If you have a copy of Dr. William Donaldson’s 1999 book, The Highland Pipe and Scottish Society, take care of it; if you’re looking to purchase a rare new edition be prepared to cough up upwards of $5,000, as booksellers around the world are pricing mint condition volumes of the controversial work at prices usually associated with a vintage set of silver and ivory pipes.
Two new copies of the book are currently available on Amazon, one for $9,612 and the other for $10,620. A seller in South Africa recently was asking more than £2,000. Used copies are dramatically less expensive, available from $150 to $250, depending on condition.
The Highland Pipe and Scottish Society was printed in hardcover only once by Edinburgh-based publishers Birlinn. The book subsequently appeared in softcover.
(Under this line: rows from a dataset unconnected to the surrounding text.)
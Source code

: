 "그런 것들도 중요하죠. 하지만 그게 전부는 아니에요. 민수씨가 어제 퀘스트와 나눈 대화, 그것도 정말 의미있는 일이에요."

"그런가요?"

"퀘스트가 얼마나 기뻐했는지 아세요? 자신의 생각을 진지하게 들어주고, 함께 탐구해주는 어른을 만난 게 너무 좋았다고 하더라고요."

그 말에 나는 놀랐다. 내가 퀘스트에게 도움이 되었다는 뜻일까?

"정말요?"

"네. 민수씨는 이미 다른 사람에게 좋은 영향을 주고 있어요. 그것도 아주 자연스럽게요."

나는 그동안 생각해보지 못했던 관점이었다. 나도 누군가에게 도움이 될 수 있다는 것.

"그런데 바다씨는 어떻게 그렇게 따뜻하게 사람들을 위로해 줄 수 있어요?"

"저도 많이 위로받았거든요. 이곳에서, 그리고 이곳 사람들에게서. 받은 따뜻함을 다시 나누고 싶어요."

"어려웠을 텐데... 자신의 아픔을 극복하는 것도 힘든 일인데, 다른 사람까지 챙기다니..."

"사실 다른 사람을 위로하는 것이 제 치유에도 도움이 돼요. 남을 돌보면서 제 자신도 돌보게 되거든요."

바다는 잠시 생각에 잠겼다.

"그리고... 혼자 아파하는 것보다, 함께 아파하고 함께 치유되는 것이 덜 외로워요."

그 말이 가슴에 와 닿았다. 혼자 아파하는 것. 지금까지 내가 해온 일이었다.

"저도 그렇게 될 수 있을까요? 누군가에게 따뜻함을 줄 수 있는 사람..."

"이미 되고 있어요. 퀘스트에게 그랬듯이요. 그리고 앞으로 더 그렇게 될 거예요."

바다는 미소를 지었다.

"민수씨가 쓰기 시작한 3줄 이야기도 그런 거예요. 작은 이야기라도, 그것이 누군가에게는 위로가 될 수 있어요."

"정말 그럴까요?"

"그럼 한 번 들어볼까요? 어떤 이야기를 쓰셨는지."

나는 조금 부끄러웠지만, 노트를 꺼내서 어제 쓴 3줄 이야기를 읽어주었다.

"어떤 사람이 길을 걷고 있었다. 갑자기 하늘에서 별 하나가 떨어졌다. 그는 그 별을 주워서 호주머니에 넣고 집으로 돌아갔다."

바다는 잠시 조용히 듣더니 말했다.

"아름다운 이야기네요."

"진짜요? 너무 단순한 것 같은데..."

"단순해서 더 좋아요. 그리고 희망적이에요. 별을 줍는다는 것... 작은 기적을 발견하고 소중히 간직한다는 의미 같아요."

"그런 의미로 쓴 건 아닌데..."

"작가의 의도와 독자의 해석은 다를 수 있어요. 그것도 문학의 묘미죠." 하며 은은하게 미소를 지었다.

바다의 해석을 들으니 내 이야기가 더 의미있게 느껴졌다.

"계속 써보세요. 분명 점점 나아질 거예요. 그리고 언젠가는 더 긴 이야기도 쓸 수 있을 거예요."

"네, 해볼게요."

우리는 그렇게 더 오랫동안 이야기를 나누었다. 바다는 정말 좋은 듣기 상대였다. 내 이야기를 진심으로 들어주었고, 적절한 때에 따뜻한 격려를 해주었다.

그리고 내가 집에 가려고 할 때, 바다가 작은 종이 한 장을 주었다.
After its publication the book was critically acclaimed by academics. A pipes|drums review by Jim McGillivray that described it as “wonderful.” The Highland Pipe was not so well considered by traditional-minded protectors of piobaireachd, who saw the study as a threat to the credibility of the music that they had so diligently learned.
The crux of the book discusses the impact that the Scottish aristocracy had on piobaireachd as a music. The Piobaireachd Society of most of the 1900s was controlled by wealthy “amateur” pipers, chief among them Archibald Campbell of Kilberry. Donaldson argued in The Highland Pipe that by controlling the once-thriving music of the Highlands, the Piobaireachd Society could thus control competing pipers.
Dr. Wiliam Donaldson is the author of several other books on Highland bagpipes and Scottish music, as well as more than 130 piobaireachds that he has analyzed in his groundbreaking Set Tunes Series on pipes|drums.
The phenomenon of non-competing “amateur” solo pipers comprising the well-to-do upper-crust still exists in the United Kingdom, led by the Royal Scottish Pipers Society in Edinburgh, which still prohibits females from joining.